One of the more unique aspects of the series was the use of animator Drew Christie’s images to move the story forward, a route Rofé wasn’t initially in favor of pursuing.
“[Producer] Mark Duplass suggested animation because we were wondering how we were going to represent all this stuff for which there are no photographs or archival footage of,” he said. “I didn’t jump at the idea because I hadn’t been a fan of animation in docs at that point and it just isn’t my thing. [The producers] told me to talk with Drew Christie because they’d worked with him before and said he was an amazing animator who lives in the Pacific Northwest and understands the look and feel of the region. I spoke to Drew and told him what David’s story was.
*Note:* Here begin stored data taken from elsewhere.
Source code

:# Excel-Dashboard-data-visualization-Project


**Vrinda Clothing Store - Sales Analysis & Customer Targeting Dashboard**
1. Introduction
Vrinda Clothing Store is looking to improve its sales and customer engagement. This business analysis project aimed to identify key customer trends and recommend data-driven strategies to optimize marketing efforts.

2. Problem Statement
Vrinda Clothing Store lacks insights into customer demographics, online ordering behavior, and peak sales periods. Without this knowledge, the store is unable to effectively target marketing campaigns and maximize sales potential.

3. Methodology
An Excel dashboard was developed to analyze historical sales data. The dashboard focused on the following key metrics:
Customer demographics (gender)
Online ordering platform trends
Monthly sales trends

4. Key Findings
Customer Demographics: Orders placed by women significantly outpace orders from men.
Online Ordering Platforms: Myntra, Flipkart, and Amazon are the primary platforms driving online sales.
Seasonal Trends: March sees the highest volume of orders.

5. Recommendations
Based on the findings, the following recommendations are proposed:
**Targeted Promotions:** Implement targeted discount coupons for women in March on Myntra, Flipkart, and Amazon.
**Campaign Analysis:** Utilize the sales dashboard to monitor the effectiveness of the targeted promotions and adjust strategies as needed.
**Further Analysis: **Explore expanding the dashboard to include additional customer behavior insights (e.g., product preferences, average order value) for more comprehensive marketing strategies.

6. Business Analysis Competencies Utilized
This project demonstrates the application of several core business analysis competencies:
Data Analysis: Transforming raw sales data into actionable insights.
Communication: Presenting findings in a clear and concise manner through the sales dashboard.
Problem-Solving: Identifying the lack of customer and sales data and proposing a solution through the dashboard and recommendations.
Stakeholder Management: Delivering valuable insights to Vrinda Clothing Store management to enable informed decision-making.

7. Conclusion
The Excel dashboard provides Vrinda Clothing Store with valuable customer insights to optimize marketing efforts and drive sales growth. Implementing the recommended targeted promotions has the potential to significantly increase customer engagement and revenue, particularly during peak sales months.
Even though it’s a doc series, this story feels like more of a graphic novel. He went and did his own thing and about two weeks later he sent David animation that told the story from 1993. I’m telling you—I don’t even know if there was a frame change to the final show.”
The twists and turns Holthouse’s investigation takes gives Sasquatch a duality that finds cryptozoology and the criminal underworld meeting at a true crime crossroads. The myths that inform both subcultures are a big part of Rofé’s takeaway in the aftermath of this project.
“I think folklore is something that needs to be taken seriously because if you start to dig into certain stories of lore, there is often something even deeper and darker that’s there if you’re willing to dig far enough,” he said.
Sasquatch is currently airing on Hulu.